Regardless of the reason, here we give you a look at what your rights are each time you are going to sell any part of a structured settlement or annuity.
1. You must receive a disclosure statement that describes all terms related to the sale of your entire or part of your annuity. Make sure you look at this and understand what it means. If for some reason you do not understand something, ask the company about it.
2. You must be given a specific number of days as a reflection period. That can look like a pain, yet it is to your benefit. What happens if you accept a settlement offer and then suddenly change your mind or your circumstances change? That gives you the opportunity to get away from the sale and keep your agreement.
3. You must pass your hearing before a judge who will consider your possible sale. While this can look scary at first, it’s a matter of formality for the most part. Unless you want the cash from your annuity or structured agreement to go out and buy frivolous items like a trip around the world or some additional cars and the judge will approve the transaction.
With the above facts in mind, imagine that a person is injured in an accident. He goes for a personal injury lawsuit and wins the case. The result would be a structured solution, an agreement whereby the person agrees to accept payments for a period in exchange for the release of liability for their claim. Structured settlements work the same way as bank certificates of annuities.
Many states have laws to help people sell their structured agreements safely. The structured settlements are sold as follows. The interested party, who wants to sell his structured settlement, sends the document containing the name of the insurance company and the settlement payment plan to the buyers of the agreement. According to this data, the latter gives a free estimate. If the person is interested, send a copy of their structured settlement policy and the settlement agreement. Then the two parties, the seller and the buyer of the contract, draw up a contract. This agreement, together with the request for the sale of the structured deal, is submitted to the court for approval. The court reviews the application to confirm if it is in the best interest of the applicant. The buyer of the agreement does all the processing. On average, the judicial process takes around 2 to 3 months, depending on the current state laws. By federal and state transfer laws, only personal injury agreements may qualify as structured agreements.

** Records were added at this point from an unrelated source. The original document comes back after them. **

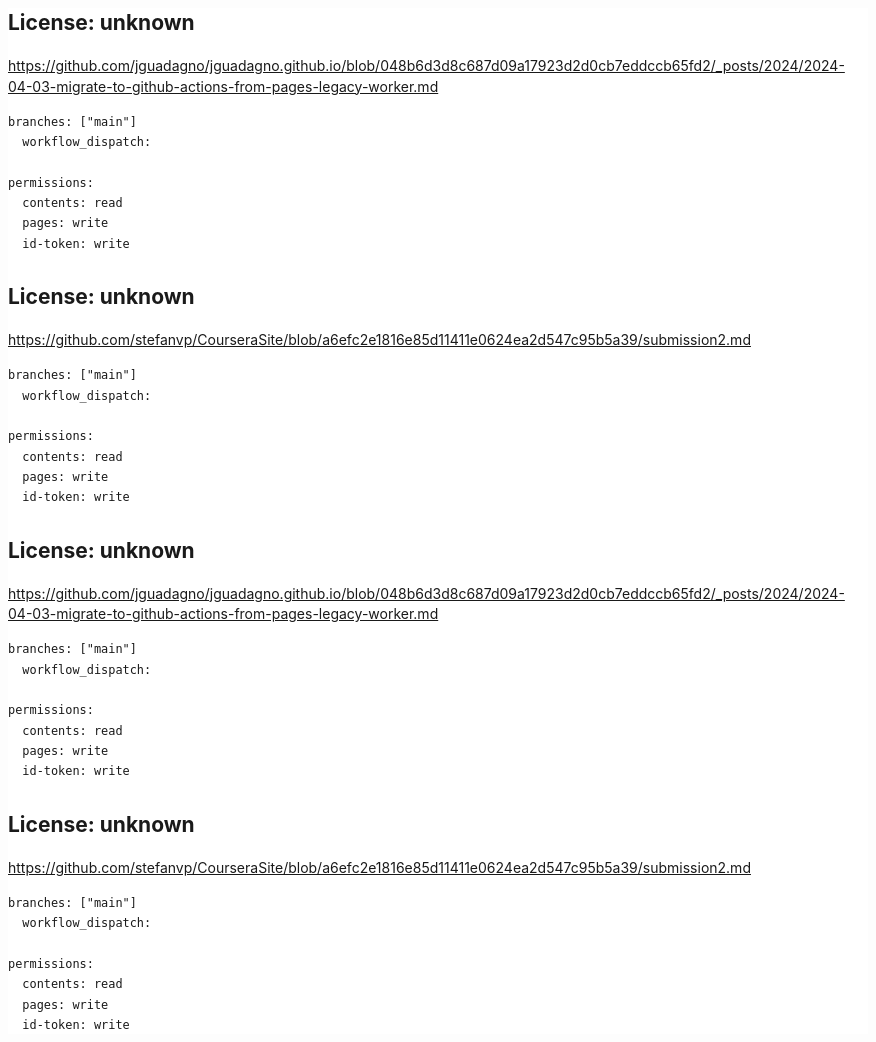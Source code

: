 
## License: unknown
https://github.com/jguadagno/jguadagno.github.io/blob/048b6d3d8c687d09a17923d2d0cb7eddccb65fd2/_posts/2024/2024-04-03-migrate-to-github-actions-from-pages-legacy-worker.md

```
branches: ["main"]
  workflow_dispatch:

permissions:
  contents: read
  pages: write
  id-token: write
```


## License: unknown
https://github.com/stefanvp/CourseraSite/blob/a6efc2e1816e85d11411e0624ea2d547c95b5a39/submission2.md

```
branches: ["main"]
  workflow_dispatch:

permissions:
  contents: read
  pages: write
  id-token: write
```


## License: unknown
https://github.com/jguadagno/jguadagno.github.io/blob/048b6d3d8c687d09a17923d2d0cb7eddccb65fd2/_posts/2024/2024-04-03-migrate-to-github-actions-from-pages-legacy-worker.md

```
branches: ["main"]
  workflow_dispatch:

permissions:
  contents: read
  pages: write
  id-token: write

```


## License: unknown
https://github.com/stefanvp/CourseraSite/blob/a6efc2e1816e85d11411e0624ea2d547c95b5a39/submission2.md

```
branches: ["main"]
  workflow_dispatch:

permissions:
  contents: read
  pages: write
  id-token: write

```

It is essential to ensure that the insurance company and the agreement purchasing companies are licensed and that all transactions the court order approves. Selling structured contracts can help meet the main financial needs. Again, many circumstances require someone to market structured settlement payments, however, here are the top reasons why people sell their structured settlement payments: Top Reasons Why People Sell Their Structured Settlement Payments
• Protect your home from bank sizing
• Spend the cash on medical expenses
• Spend money on legal costs
• Paying delinquent bills
While these types of costs represent the most common reasons concerning the sale, it is essential that the owner of the annuity represents compelling reasons behind the purchase of structured payments of the actual pension for an offer to be approved. Approved, yes, for each structured settlement transaction, the owner of the annuity must follow particular rules to obtain approval of the agreement. What it transformed was that a judge should approve each deal in each state in which the owner resides of the annuity. The judge will have to determine how the sale of the structured settlement payments is within the highest interest of the owner of the annuity. That was a welcome change, as it ensured that the owner of the annuity was not taken advantage of by the weak companies.